Overhead, a vee of tenors, Canada geese, the Dad birds. I remember them walking around at the cemetery, and their dead-eye hiss, and the green slurry they would be leaving on his grave. Disliked them extra ever since. How I miss him in the woods. We used to walk in them back home so often, and he would head up the woods road to show me trees he wanted to bring down for firewood, “widow makers,” something no one says anymore. With both parents gone, I don’t feel so much like an orphan, as everyone had predicted. Instead, I see how the old fashioned, which I grew up with, is gone now, rejected, then forgotten.
The hill provides a leafy seep for the dog to drink from.
A quarter mile before the farthest point out on the hike, the wood thrush. An old boyfriend once saved a thrush feather because he knew it was a favorite bird of mine, a sign that the woods are deep enough for magic. Around here we don’t hear thrushes near edges, near civilization. I had gotten far enough away.
We see only 20 percent of the birds in a habitat, but can hear up to 80 percent. Calls, songs, warning calls, mid-day, prove I’m wrong if I think no one’s around.
But I hate to think of percentages of birds, so few days after news broke that one of every eight avian species is threatened with extinction. I hate the lies of the politician who promised to drain the swamp, now trying his best to drill the refuge and let oil companies leave their waste pits uncovered, pits that migratory birds mistake for fresh water. Hundreds of thousands of them die slowly each year, slicked in black, sinking to the bottom, seldom noticed, so profits can rise. I turn back towards the light, and see trees unloose a shower of pollen, sperm falling from the sky, the sun spotlighting it. Duly noted, sex is everywhere. Necessary. In the air we breathe, in the downy woodpeckers right there playing tag around the bole of the maple, and yes, in the homecoming.
Off to the left, in a shaft of sunlight, another jay, doing an arabesque, no, a dogfighter’s rolling-scissors move, crashing, but just long enough to grab the gnat and recover neatly on a branch. The air feeds us. Hi, Ma.
And along the back downhill, the same territorial thrush, moving me again with its fluted gracenotes and grupettos–no word for it in English other than turn (so plain!)–for the playfulness above and below each note.
Zipping through the understory: two goldfinches, four dits each, H in Morse code, announcing their hunger, or horniness, or homing instinct. To me they invoke my second-born, as I watched them all the winter of my pregnancy, as they somehow took in oil-black Niger seed and, with alchemy, ripened from dull to bright yellow, until springtime and the birth.
Oak a lee!

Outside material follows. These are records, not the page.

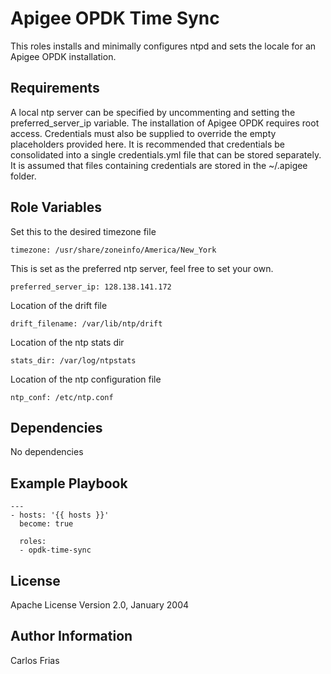 Apigee OPDK Time Sync
=====================

This roles installs and minimally configures ntpd and sets the locale for an Apigee OPDK installation.  

Requirements
------------

A local ntp server can be specified by uncommenting and setting the preferred_server_ip variable. The installation of 
Apigee OPDK requires root access. Credentials must also be supplied to override the empty placeholders
provided here. It is recommended that credentials be consolidated into a single credentials.yml file that can be stored 
separately. It is assumed that files containing credentials are stored in the ~/.apigee folder. 

Role Variables
--------------

Set this to the desired timezone file

    timezone: /usr/share/zoneinfo/America/New_York

This is set as the preferred ntp server, feel free to set your own. 

    preferred_server_ip: 128.138.141.172

Location of the drift file

    drift_filename: /var/lib/ntp/drift


Location of the ntp stats dir

    stats_dir: /var/log/ntpstats

Location of the ntp configuration file

    ntp_conf: /etc/ntp.conf

Dependencies
------------

No dependencies

Example Playbook
----------------

    ---
    - hosts: '{{ hosts }}'
      become: true
    
      roles:
      - opdk-time-sync

License
-------

Apache License Version 2.0, January 2004

Author Information
------------------

Carlos Frias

By a pond!
That’s all I need to know from the red-winged blackbird.
And closer in to the parking lot, where the backyards abut the parkland, maybe the shouting house wren is something to learn from, adamant, hollering, “My opinion matters, my confidence is that of strong stock, come my love and see the three houses I have started for you, choose me, enjoy me, love me!” Such artistry embroidered in the air.
And one flits and perches here, in the backyard, as I try to get it all down most accurately, to share the joy birds bring while there’s still time.
Let me never find a still yard or woodland. Let my favorite places never fall silent, like a grave when the last friend who visited dies.